Task brief
An exact reproduction of all the entries is what the answer must contain.

Given entries

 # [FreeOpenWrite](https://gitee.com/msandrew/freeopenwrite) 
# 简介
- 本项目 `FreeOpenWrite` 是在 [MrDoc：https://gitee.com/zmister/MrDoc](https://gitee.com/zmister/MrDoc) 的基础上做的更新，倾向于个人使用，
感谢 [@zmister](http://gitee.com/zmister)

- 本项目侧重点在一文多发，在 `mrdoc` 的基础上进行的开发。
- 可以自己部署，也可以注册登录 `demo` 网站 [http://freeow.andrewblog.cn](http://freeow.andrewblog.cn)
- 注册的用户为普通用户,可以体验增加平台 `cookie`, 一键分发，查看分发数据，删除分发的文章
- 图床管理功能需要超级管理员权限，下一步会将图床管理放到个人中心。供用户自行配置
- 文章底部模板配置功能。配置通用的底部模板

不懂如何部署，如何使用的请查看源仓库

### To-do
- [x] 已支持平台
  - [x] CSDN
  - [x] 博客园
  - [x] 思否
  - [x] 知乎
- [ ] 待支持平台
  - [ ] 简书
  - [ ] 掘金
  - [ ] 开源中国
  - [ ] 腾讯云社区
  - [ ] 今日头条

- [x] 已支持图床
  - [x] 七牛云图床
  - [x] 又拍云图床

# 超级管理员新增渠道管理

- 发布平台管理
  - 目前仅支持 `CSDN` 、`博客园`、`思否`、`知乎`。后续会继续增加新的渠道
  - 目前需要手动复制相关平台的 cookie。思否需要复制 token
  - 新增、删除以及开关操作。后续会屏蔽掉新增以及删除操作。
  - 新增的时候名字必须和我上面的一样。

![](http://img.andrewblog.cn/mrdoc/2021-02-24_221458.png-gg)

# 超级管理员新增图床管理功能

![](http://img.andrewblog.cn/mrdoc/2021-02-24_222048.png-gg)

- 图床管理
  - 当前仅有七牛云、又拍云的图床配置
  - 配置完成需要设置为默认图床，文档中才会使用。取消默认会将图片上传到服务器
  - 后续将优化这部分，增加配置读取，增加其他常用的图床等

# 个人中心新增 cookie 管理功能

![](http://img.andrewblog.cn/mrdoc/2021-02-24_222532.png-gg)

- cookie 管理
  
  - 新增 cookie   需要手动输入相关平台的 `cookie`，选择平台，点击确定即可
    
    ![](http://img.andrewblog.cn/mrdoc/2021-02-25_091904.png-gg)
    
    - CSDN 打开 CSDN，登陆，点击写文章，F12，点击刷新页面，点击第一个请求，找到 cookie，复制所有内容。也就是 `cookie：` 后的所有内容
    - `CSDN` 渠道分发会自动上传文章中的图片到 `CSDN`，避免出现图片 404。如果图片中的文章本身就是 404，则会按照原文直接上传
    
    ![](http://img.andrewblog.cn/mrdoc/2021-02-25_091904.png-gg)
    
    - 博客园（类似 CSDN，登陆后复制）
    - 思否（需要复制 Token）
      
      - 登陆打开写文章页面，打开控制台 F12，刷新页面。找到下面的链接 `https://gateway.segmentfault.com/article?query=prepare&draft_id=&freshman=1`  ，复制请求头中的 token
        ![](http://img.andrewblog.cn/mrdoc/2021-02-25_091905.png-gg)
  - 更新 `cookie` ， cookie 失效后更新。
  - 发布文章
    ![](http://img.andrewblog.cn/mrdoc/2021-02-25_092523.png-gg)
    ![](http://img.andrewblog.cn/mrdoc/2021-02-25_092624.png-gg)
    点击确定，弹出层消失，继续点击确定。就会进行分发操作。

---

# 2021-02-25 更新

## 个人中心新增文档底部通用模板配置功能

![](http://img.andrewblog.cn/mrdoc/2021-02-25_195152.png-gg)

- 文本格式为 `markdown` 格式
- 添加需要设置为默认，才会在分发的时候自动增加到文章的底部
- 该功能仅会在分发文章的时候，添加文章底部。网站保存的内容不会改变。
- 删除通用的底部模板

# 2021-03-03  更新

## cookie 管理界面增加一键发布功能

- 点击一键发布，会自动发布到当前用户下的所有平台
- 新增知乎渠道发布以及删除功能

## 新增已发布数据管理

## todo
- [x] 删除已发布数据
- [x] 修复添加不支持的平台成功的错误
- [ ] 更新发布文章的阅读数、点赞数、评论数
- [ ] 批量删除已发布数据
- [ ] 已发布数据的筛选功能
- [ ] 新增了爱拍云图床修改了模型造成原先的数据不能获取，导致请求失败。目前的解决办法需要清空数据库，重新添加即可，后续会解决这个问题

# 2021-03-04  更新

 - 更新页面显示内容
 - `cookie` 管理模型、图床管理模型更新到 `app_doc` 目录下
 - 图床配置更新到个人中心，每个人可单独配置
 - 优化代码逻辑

Answer section
 # [FreeOpenWrite](https://gitee.com/msandrew/freeopenwrite) 
# 简介
- 本项目 `FreeOpenWrite` 是在 [MrDoc：https://gitee.com/zmister/MrDoc](https://gitee.com/zmister/MrDoc) 的基础上做的更新，倾向于个人使用，
感谢 [@zmister](http://gitee.com/zmister)

- 本项目侧重点在一文多发，在 `mrdoc` 的基础上进行的开发。
- 可以自己部署，也可以注册登录 `demo` 网站 [http://freeow.andrewblog.cn](http://freeow.andrewblog.cn)
- 注册的用户为普通用户,可以体验增加平台 `cookie`, 一键分发，查看分发数据，删除分发的文章
- 图床管理功能需要超级管理员权限，下一步会将图床管理放到个人中心。供用户自行配置
- 文章底部模板配置功能。配置通用的底部模板

不懂如何部署，如何使用的请查看源仓库

### To-do
- [x] 已支持平台
  - [x] CSDN
  - [x] 博客园
  - [x] 思否
  - [x] 知乎
- [ ] 待支持平台
  - [ ] 简书
  - [ ] 掘金
  - [ ] 开源中国
  - [ ] 腾讯云社区
  - [ ] 今日头条

- [x] 已支持图床
  - [x] 七牛云图床
  - [x] 又拍云图床

# 超级管理员新增渠道管理

- 发布平台管理
  - 目前仅支持 `CSDN` 、`博客园`、`思否`、`知乎`。后续会继续增加新的渠道
  - 目前需要手动复制相关平台的 cookie。思否需要复制 token
  - 新增、删除以及开关操作。后续会屏蔽掉新增以及删除操作。
  - 新增的时候名字必须和我上面的一样。

![](http://img.andrewblog.cn/mrdoc/2021-02-24_221458.png-gg)

# 超级管理员新增图床管理功能

![](http://img.andrewblog.cn/mrdoc/2021-02-24_222048.png-gg)

- 图床管理
  - 当前仅有七牛云、又拍云的图床配置
  - 配置完成需要设置为默认图床，文档中才会使用。取消默认会将图片上传到服务器
  - 后续将优化这部分，增加配置读取，增加其他常用的图床等

# 个人中心新增 cookie 管理功能

![](http://img.andrewblog.cn/mrdoc/2021-02-24_222532.png-gg)

- cookie 管理
  
  - 新增 cookie   需要手动输入相关平台的 `cookie`，选择平台，点击确定即可
    
    ![](http://img.andrewblog.cn/mrdoc/2021-02-25_091904.png-gg)
    
    - CSDN 打开 CSDN，登陆，点击写文章，F12，点击刷新页面，点击第一个请求，找到 cookie，复制所有内容。也就是 `cookie：` 后的所有内容
    - `CSDN` 渠道分发会自动上传文章中的图片到 `CSDN`，避免出现图片 404。如果图片中的文章本身就是 404，则会按照原文直接上传
    
    ![](http://img.andrewblog.cn/mrdoc/2021-02-25_091904.png-gg)
    
    - 博客园（类似 CSDN，登陆后复制）
    - 思否（需要复制 Token）
      
      - 登陆打开写文章页面，打开控制台 F12，刷新页面。找到下面的链接 `https://gateway.segmentfault.com/article?query=prepare&draft_id=&freshman=1`  ，复制请求头中的 token
        ![](http://img.andrewblog.cn/mrdoc/2021-02-25_091905.png-gg)
  - 更新 `cookie` ， cookie 失效后更新。
  - 发布文章
    ![](http://img.andrewblog.cn/mrdoc/2021-02-25_092523.png-gg)
    ![](http://img.andrewblog.cn/mrdoc/2021-02-25_092624.png-gg)
    点击确定，弹出层消失，继续点击确定。就会进行分发操作。

---

# 2021-02-25 更新

## 个人中心新增文档底部通用模板配置功能

![](http://img.andrewblog.cn/mrdoc/2021-02-25_195152.png-gg)

- 文本格式为 `markdown` 格式
- 添加需要设置为默认，才会在分发的时候自动增加到文章的底部
- 该功能仅会在分发文章的时候，添加文章底部。网站保存的内容不会改变。
- 删除通用的底部模板

# 2021-03-03  更新

## cookie 管理界面增加一键发布功能

- 点击一键发布，会自动发布到当前用户下的所有平台
- 新增知乎渠道发布以及删除功能

## 新增已发布数据管理

## todo
- [x] 删除已发布数据
- [x] 修复添加不支持的平台成功的错误
- [ ] 更新发布文章的阅读数、点赞数、评论数
- [ ] 批量删除已发布数据
- [ ] 已发布数据的筛选功能
- [ ] 新增了爱拍云图床修改了模型造成原先的数据不能获取，导致请求失败。目前的解决办法需要清空数据库，重新添加即可，后续会解决这个问题

# 2021-03-04  更新

 - 更新页面显示内容
 - `cookie` 管理模型、图床管理模型更新到 `app_doc` 目录下
 - 图床配置更新到个人中心，每个人可单独配置
 - 优化代码逻辑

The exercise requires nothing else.